Vesta

about

Bringing ‘been there, built that’ to legal tech.

I am Mike Kennedy, and I have spent over a decade putting technology into legal work at a top 20 UK law firm. From early days as a paralegal and trainee, I saw how much of the work technology could do better, and set about proving it in live matters. That work allowed me to carry out one of the first innovation-focused training contracts - I qualified as a solicitor while we grew the innovation function, and ended up heading research and development inside one of the best innovation teams in the market.

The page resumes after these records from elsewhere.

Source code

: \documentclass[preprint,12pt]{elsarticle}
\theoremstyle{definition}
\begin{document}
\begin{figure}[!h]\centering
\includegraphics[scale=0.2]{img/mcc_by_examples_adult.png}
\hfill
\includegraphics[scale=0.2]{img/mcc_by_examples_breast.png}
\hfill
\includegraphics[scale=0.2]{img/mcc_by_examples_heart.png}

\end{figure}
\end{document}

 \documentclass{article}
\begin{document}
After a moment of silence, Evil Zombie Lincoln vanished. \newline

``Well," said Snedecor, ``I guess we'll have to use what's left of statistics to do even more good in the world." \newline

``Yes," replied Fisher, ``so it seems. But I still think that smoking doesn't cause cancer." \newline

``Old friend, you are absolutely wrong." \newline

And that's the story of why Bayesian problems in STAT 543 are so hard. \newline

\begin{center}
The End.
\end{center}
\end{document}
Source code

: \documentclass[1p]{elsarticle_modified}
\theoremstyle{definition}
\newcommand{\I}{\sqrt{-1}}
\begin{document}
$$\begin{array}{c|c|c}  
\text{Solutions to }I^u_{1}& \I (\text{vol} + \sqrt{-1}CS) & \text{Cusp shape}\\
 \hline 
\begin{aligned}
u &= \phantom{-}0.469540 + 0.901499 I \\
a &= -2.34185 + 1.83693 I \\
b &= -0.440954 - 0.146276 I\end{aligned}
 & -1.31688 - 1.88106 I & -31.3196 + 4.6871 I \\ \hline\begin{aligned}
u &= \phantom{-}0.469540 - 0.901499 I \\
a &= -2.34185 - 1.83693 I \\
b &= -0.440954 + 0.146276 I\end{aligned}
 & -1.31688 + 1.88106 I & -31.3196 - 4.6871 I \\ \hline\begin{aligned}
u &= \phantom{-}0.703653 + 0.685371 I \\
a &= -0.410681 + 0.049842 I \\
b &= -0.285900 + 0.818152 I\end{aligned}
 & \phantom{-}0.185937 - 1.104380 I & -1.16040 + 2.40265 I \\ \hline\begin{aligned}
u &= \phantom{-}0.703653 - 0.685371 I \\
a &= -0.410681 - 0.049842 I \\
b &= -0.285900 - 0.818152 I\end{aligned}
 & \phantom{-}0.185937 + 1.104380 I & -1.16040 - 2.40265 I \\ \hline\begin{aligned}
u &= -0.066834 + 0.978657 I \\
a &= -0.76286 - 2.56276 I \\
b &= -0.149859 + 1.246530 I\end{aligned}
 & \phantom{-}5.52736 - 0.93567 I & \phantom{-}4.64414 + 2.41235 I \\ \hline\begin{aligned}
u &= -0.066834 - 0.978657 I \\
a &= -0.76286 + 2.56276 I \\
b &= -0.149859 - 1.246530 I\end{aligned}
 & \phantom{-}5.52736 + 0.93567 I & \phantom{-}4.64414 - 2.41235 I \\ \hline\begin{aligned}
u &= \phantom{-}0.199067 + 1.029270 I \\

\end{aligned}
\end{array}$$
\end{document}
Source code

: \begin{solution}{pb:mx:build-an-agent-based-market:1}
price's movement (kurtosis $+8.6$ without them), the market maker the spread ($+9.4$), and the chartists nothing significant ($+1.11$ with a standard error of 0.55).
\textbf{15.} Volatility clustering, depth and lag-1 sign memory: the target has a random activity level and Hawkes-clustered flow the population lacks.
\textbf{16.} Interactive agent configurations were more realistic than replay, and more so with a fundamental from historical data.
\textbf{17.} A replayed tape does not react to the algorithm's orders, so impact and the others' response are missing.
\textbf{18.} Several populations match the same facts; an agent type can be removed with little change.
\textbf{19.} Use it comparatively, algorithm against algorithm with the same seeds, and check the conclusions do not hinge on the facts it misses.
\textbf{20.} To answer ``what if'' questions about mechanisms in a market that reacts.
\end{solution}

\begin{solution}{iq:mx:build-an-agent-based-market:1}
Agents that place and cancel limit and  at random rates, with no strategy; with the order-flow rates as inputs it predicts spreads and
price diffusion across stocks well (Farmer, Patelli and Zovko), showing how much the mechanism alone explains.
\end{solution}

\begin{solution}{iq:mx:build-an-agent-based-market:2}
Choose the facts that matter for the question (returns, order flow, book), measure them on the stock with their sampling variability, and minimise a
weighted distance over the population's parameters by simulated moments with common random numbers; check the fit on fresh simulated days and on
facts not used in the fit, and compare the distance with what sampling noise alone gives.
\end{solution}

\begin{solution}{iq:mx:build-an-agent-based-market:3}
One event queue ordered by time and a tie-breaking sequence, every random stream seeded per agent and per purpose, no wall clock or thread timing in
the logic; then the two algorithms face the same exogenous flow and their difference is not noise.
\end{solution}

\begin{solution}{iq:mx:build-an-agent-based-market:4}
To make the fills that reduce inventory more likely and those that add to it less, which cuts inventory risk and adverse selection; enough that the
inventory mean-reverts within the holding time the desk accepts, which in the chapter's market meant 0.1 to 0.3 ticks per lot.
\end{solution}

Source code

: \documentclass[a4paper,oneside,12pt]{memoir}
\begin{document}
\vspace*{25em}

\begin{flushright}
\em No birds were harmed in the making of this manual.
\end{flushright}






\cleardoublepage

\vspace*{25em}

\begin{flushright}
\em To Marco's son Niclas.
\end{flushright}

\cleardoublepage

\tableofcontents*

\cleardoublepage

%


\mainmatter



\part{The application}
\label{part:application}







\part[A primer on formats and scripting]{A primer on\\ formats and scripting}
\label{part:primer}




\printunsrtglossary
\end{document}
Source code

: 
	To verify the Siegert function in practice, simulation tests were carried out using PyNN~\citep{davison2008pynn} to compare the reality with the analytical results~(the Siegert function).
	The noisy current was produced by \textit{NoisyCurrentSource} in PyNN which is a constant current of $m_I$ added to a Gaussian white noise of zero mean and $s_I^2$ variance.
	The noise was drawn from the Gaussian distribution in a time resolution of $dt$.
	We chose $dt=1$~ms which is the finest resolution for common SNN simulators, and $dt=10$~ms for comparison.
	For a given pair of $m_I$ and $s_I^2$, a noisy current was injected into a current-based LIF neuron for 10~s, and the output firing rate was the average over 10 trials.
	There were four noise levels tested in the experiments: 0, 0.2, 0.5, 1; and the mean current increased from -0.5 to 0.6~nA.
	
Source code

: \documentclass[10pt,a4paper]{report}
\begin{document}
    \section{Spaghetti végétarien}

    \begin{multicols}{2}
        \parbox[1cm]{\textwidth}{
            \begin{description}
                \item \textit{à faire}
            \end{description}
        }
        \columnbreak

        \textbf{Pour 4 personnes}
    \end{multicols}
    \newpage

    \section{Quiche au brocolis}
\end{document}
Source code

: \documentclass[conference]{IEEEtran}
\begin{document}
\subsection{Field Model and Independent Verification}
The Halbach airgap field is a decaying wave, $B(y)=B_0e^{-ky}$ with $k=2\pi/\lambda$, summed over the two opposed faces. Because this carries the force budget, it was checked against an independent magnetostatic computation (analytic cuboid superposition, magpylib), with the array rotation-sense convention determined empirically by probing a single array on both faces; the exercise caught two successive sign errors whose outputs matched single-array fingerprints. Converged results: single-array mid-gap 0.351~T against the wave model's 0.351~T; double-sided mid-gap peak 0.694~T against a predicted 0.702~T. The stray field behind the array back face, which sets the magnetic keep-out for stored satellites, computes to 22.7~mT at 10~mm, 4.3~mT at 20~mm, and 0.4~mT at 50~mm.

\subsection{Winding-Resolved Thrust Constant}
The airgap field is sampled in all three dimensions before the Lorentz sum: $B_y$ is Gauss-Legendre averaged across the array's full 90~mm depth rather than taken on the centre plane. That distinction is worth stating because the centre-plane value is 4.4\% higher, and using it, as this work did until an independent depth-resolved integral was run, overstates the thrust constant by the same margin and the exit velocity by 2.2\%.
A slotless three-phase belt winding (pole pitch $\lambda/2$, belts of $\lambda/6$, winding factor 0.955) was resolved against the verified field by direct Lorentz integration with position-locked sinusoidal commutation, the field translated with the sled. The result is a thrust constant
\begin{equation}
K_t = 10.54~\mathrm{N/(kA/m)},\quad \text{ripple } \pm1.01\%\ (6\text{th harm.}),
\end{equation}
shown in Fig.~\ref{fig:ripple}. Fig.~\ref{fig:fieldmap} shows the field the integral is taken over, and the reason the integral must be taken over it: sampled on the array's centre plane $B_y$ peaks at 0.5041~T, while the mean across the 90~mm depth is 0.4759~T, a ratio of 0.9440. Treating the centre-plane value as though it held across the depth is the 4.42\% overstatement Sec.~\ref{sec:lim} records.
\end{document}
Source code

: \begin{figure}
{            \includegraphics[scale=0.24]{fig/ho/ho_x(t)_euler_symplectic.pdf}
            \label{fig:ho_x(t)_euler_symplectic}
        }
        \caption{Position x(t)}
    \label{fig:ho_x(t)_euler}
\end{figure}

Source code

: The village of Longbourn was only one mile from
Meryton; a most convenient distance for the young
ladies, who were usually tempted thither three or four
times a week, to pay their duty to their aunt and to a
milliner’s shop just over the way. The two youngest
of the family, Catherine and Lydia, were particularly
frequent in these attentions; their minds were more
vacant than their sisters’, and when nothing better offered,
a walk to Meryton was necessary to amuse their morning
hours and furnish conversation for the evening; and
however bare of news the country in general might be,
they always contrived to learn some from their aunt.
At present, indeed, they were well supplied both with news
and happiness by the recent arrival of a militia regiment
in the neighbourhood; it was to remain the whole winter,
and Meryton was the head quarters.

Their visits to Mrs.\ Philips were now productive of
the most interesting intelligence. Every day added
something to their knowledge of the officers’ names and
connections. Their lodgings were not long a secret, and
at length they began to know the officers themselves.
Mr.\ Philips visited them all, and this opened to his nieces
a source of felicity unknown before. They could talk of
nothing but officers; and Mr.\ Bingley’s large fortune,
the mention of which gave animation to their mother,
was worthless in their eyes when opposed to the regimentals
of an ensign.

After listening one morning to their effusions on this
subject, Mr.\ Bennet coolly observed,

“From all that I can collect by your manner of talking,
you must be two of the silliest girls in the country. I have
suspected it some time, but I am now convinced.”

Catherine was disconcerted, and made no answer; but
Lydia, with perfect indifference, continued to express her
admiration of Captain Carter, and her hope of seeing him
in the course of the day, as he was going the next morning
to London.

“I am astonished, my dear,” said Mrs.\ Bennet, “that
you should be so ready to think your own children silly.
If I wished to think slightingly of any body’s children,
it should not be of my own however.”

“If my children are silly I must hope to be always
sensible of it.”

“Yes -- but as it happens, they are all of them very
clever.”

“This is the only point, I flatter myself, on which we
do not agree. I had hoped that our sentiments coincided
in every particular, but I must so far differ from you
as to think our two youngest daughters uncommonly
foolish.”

My experience spans everything that the legal technology market has to offer, with in-depth, hands-on experience across large-scale diligence, eDiscovery, product development, AI development and evaluations, detailed research into LLMs, vibe coding, AI governance, procurement and IT engagement, and much more. Along the way I got hands-on with hundreds of legal technology tools and sat through more vendor demos than potentially anyone else.

Vesta is the independent version of that job. I work with law firms, in-house legal teams, ALSPs, legal technology vendors and AI-native businesses on strategy, tool selection, implementation, training and governance - and if required, I can also build. If the answer to your problem is a working prototype, then you get the prototype.

The name is from Roman mythology: Vesta kept the hearth - the flame that stayed lit while flashier gods came and went. That is the bar for every engagement: steady, practical, and still burning when the hype has moved on.

The past couple of years have shown that GenAI has caused a real spark across the legal space. My belief is that you need genuine and intentional work to turn that spark into a resilient fire that burns across your organisation. There is still a huge gap between the promise of AI and the delivery, and my vision is to close that gap.

how I work

Independence is the product

No vendor partnerships, no referral fees, no platform to sell. When I recommend a tool, the key factor is whether it works for you.

Hands-on experience counts

I build prototypes, write prompts, design workflows and run training rooms. I believe that advice from people who can (and do) the job themselves delivers better results.

Realistic beats impressive

I would rather tell you what AI cannot do for you yet than sell you a vision that is unattainable. Setting honest expectations is important.

Culture over technology

The blocker to AI adoption is almost never the technology. It is organisational inertia - and that is a solvable problem if you treat it as the real project.